Her rendering gives you access to their consciousness. You read them as thinking, feeling beings, not as symbols or poses. These rituals carry the visual richness usually reserved for haute couture or classical painting. The paintings hold actual movement, light, shifting bodies, gestures between the women, something being passed or witnessed. Something shifting.
I’ve been watching her work shift ever since.

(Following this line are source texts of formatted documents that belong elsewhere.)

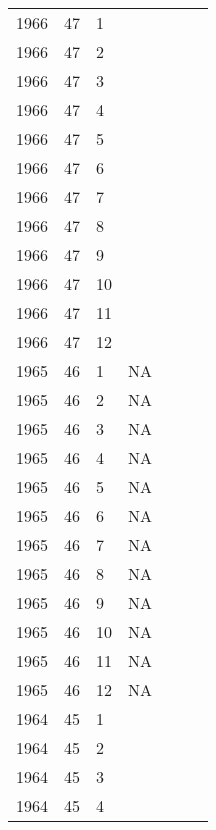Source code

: \begin{longtable}{ |l|l|l|l|p{2.7cm}|l|p{2cm}| }
 1966 & 47 &     1 &         &                &  & \\
 1966 & 47 &     2 &         &                &  & \\
 1966 & 47 &     3 &         &                &  & \\
 1966 & 47 &     4 &         &                &  & \\
 1966 & 47 &     5 &         &                &  & \\
 1966 & 47 &     6 &         &                &  & \\
 1966 & 47 &     7 &         &                &  & \\
 1966 & 47 &     8 &         &                &  & \\
 1966 & 47 &     9 &         &                &  & \\
 1966 & 47 &    10 &         &                &  & \\
 1966 & 47 &    11 &         &                &  & \\
 1966 & 47 &    12 &         &                &  & \\
 1965 & 46 &     1 &      NA &                &  & \\
 1965 & 46 &     2 &      NA &                &  & \\
 1965 & 46 &     3 &      NA &                &  & \\
 1965 & 46 &     4 &      NA &                &  & \\
 1965 & 46 &     5 &      NA &                &  & \\
 1965 & 46 &     6 &      NA &                &  & \\
 1965 & 46 &     7 &      NA &                &  & \\
 1965 & 46 &     8 &      NA &                &  & \\
 1965 & 46 &     9 &      NA &                &  & \\
 1965 & 46 &    10 &      NA &                &  & \\
 1965 & 46 &    11 &      NA &                &  & \\
 1965 & 46 &    12 &      NA &                &  & \\
 1964 & 45 &     1 &         &                &  & \\
 1964 & 45 &     2 &         &                &  & \\
 1964 & 45 &     3 &         &                &  & \\
 1964 & 45 &     4 &         &                &  & \\

\end{longtable}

In the years that followed, her work deepened into that mythology, but something shifted in the temperature. The rituals became aggressive. The women gathered not just in ceremony, but in violence—explicit, visceral. Time’s Up shows a man with a razor at his throat, women surrounding him, their hands on him, documenting it. Not metaphorical or ambiguous. The violence is right there on the canvas.
Then Medusa. The aggression continues, but the weapon changes. A phone. Women arranged around the figure holding it, their presence itself becoming the instrument. The image becomes what dismantles. There’s a momentum building through these works, ritualistic, violent, mediated, destruction through curation. And somewhere in that accumulation, it felt like something was reaching its limit. A saturation of sorts. Like the conversation had said what it needed to say.
And then the work changed again.


Blickle now imagines a world where nature has gone extinct. Beautiful, metallic-clad figures, uncanny robo-ladies and virtual reality Franken-people step into artificial digital landscapes. They’ve never encountered the natural world, and perhaps they’re even constructed in a way that prevents them from fully accessing or experiencing it, real or not.
Are the glittery tears because they are totally overcome with the everythingness of it, or do they fall because the longing for transcendence is unsatisfied, in the presence of what they’ve been seeking, yet estranged from it? Here is the possibility of a whole different kind of world, a whole different relation to it. But is that even possible for them?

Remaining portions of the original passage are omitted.